DATASET EXCERPTS:
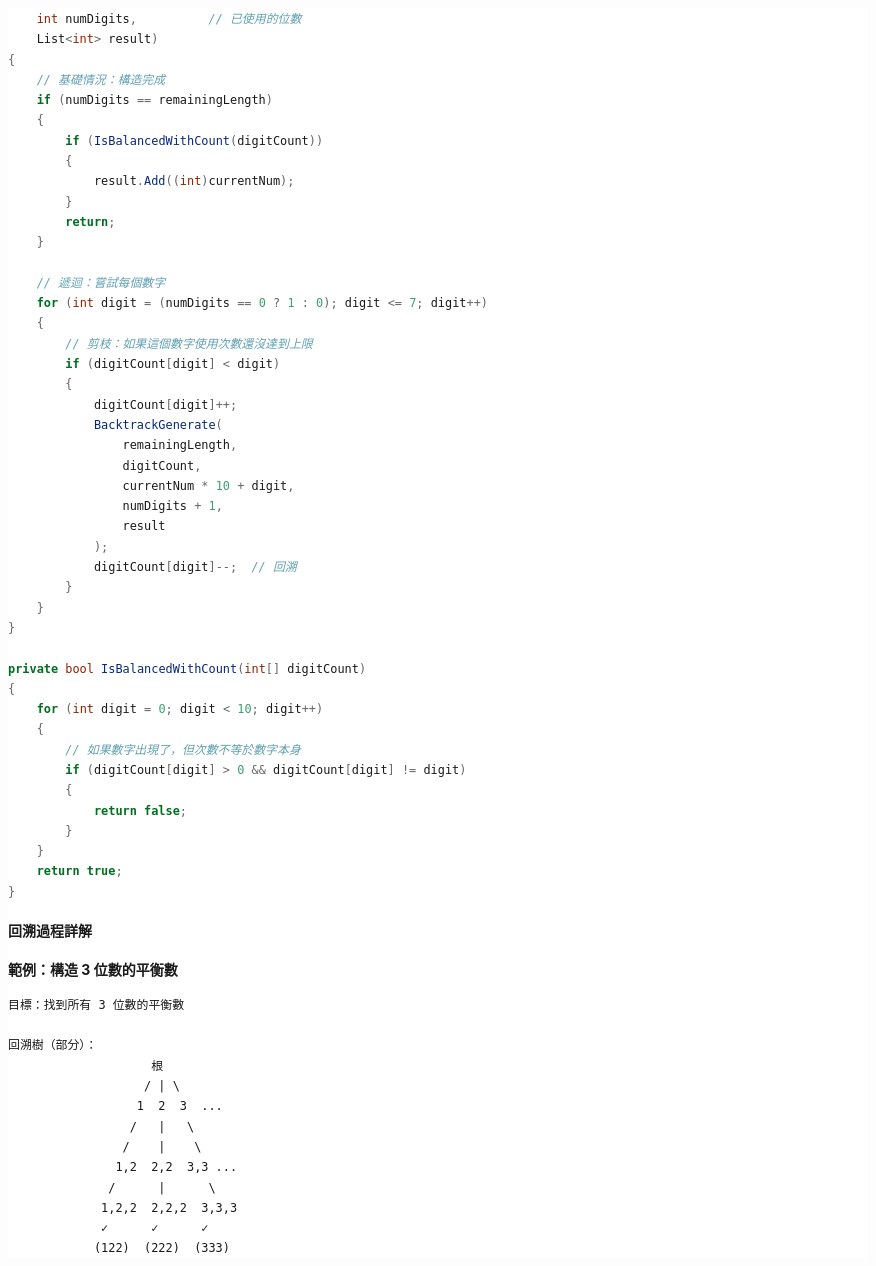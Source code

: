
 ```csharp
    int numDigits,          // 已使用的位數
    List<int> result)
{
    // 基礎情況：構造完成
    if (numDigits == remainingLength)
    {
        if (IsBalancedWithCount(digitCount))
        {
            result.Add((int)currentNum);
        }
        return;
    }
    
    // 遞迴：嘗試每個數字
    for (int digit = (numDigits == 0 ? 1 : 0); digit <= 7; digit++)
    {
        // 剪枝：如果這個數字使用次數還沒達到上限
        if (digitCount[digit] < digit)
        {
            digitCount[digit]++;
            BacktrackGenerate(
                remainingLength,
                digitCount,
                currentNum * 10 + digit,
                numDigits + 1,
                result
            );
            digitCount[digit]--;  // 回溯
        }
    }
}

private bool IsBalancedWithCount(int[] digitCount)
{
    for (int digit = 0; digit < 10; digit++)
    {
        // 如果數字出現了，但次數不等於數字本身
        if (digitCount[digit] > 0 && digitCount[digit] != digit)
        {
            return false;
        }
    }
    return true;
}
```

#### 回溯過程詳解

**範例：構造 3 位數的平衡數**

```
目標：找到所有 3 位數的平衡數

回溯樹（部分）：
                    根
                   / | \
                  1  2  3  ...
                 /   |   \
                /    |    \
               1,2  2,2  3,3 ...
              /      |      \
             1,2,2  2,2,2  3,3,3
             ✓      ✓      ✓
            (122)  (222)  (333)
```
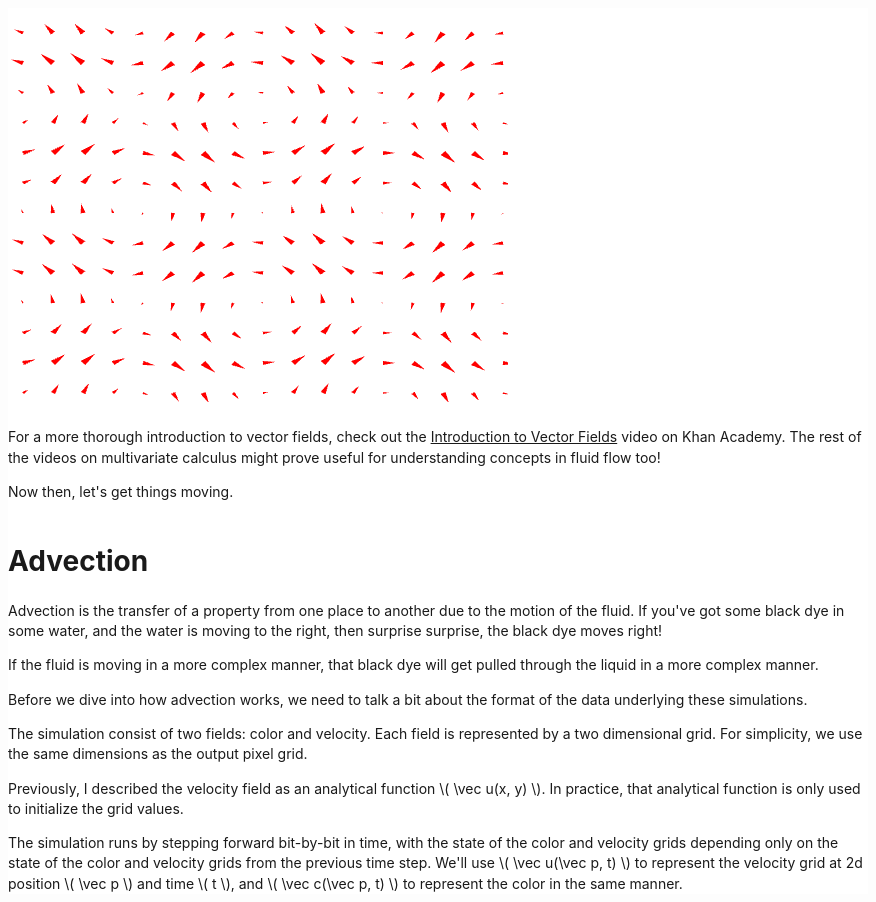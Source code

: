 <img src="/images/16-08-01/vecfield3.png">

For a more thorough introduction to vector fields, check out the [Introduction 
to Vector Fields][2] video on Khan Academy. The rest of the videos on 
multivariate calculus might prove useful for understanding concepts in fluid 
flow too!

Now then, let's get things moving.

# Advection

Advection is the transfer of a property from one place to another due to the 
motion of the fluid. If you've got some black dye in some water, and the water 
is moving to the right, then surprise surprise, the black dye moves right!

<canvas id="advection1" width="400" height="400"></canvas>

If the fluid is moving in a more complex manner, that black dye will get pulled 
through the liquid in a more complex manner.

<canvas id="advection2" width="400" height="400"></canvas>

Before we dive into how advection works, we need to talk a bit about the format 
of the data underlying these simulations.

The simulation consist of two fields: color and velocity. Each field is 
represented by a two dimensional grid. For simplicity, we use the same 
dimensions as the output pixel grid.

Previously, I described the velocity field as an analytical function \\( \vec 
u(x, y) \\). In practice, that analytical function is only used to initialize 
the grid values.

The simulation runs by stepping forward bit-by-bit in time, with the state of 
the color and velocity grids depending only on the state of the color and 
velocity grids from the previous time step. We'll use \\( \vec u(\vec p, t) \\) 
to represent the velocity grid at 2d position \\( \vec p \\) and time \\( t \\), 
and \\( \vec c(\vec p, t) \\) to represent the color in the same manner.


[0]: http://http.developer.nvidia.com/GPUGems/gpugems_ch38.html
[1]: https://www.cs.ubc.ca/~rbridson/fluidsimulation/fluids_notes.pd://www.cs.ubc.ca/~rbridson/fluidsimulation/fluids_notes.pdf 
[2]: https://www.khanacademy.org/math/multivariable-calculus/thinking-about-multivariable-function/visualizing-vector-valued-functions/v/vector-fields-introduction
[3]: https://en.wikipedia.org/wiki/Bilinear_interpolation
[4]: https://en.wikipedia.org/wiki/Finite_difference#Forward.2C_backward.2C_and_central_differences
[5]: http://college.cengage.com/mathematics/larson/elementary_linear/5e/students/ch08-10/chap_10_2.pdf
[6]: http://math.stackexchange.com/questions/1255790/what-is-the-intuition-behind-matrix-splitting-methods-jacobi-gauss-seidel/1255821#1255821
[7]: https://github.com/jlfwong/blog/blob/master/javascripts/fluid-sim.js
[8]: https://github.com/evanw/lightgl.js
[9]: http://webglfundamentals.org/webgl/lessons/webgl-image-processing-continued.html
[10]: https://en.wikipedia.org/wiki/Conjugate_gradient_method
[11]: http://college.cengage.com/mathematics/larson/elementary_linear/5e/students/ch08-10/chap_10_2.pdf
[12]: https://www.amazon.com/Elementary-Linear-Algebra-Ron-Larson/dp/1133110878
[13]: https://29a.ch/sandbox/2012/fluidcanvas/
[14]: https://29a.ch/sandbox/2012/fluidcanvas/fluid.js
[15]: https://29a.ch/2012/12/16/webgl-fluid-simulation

PROBLEM STATEMENT:
Without including any pictures, print each record exactly.

EXERCISE RESULT:
Source code

:
 ```csharp
    int numDigits,          // 已使用的位數
    List<int> result)
{
    // 基礎情況：構造完成
    if (numDigits == remainingLength)
    {
        if (IsBalancedWithCount(digitCount))
        {
            result.Add((int)currentNum);
        }
        return;
    }
    
    // 遞迴：嘗試每個數字
    for (int digit = (numDigits == 0 ? 1 : 0); digit <= 7; digit++)
    {
        // 剪枝：如果這個數字使用次數還沒達到上限
        if (digitCount[digit] < digit)
        {
            digitCount[digit]++;
            BacktrackGenerate(
                remainingLength,
                digitCount,
                currentNum * 10 + digit,
                numDigits + 1,
                result
            );
            digitCount[digit]--;  // 回溯
        }
    }
}

private bool IsBalancedWithCount(int[] digitCount)
{
    for (int digit = 0; digit < 10; digit++)
    {
        // 如果數字出現了，但次數不等於數字本身
        if (digitCount[digit] > 0 && digitCount[digit] != digit)
        {
            return false;
        }
    }
    return true;
}
```

#### 回溯過程詳解

**範例：構造 3 位數的平衡數**

```
目標：找到所有 3 位數的平衡數

回溯樹（部分）：
                    根
                   / | \
                  1  2  3  ...
                 /   |   \
                /    |    \
               1,2  2,2  3,3 ...
              /      |      \
             1,2,2  2,2,2  3,3,3
             ✓      ✓      ✓
            (122)  (222)  (333)
```
Source code

: <img src="/images/16-08-01/vecfield3.png">

For a more thorough introduction to vector fields, check out the [Introduction 
to Vector Fields][2] video on Khan Academy. The rest of the videos on 
multivariate calculus might prove useful for understanding concepts in fluid 
flow too!

Now then, let's get things moving.

# Advection

Advection is the transfer of a property from one place to another due to the 
motion of the fluid. If you've got some black dye in some water, and the water 
is moving to the right, then surprise surprise, the black dye moves right!

<canvas id="advection1" width="400" height="400"></canvas>

If the fluid is moving in a more complex manner, that black dye will get pulled 
through the liquid in a more complex manner.

<canvas id="advection2" width="400" height="400"></canvas>

Before we dive into how advection works, we need to talk a bit about the format 
of the data underlying these simulations.

The simulation consist of two fields: color and velocity. Each field is 
represented by a two dimensional grid. For simplicity, we use the same 
dimensions as the output pixel grid.

Previously, I described the velocity field as an analytical function \\( \vec 
u(x, y) \\). In practice, that analytical function is only used to initialize 
the grid values.

The simulation runs by stepping forward bit-by-bit in time, with the state of 
the color and velocity grids depending only on the state of the color and 
velocity grids from the previous time step. We'll use \\( \vec u(\vec p, t) \\) 
to represent the velocity grid at 2d position \\( \vec p \\) and time \\( t \\), 
and \\( \vec c(\vec p, t) \\) to represent the color in the same manner.


[0]: http://http.developer.nvidia.com/GPUGems/gpugems_ch38.html
[1]: https://www.cs.ubc.ca/~rbridson/fluidsimulation/fluids_notes.pd://www.cs.ubc.ca/~rbridson/fluidsimulation/fluids_notes.pdf 
[2]: https://www.khanacademy.org/math/multivariable-calculus/thinking-about-multivariable-function/visualizing-vector-valued-functions/v/vector-fields-introduction
[3]: https://en.wikipedia.org/wiki/Bilinear_interpolation
[4]: https://en.wikipedia.org/wiki/Finite_difference#Forward.2C_backward.2C_and_central_differences
[5]: http://college.cengage.com/mathematics/larson/elementary_linear/5e/students/ch08-10/chap_10_2.pdf
[6]: http://math.stackexchange.com/questions/1255790/what-is-the-intuition-behind-matrix-splitting-methods-jacobi-gauss-seidel/1255821#1255821
[7]: https://github.com/jlfwong/blog/blob/master/javascripts/fluid-sim.js
[8]: https://github.com/evanw/lightgl.js
[9]: http://webglfundamentals.org/webgl/lessons/webgl-image-processing-continued.html
[10]: https://en.wikipedia.org/wiki/Conjugate_gradient_method
[11]: http://college.cengage.com/mathematics/larson/elementary_linear/5e/students/ch08-10/chap_10_2.pdf
[12]: https://www.amazon.com/Elementary-Linear-Algebra-Ron-Larson/dp/1133110878
[13]: https://29a.ch/sandbox/2012/fluidcanvas/
[14]: https://29a.ch/sandbox/2012/fluidcanvas/fluid.js
[15]: https://29a.ch/2012/12/16/webgl-fluid-simulation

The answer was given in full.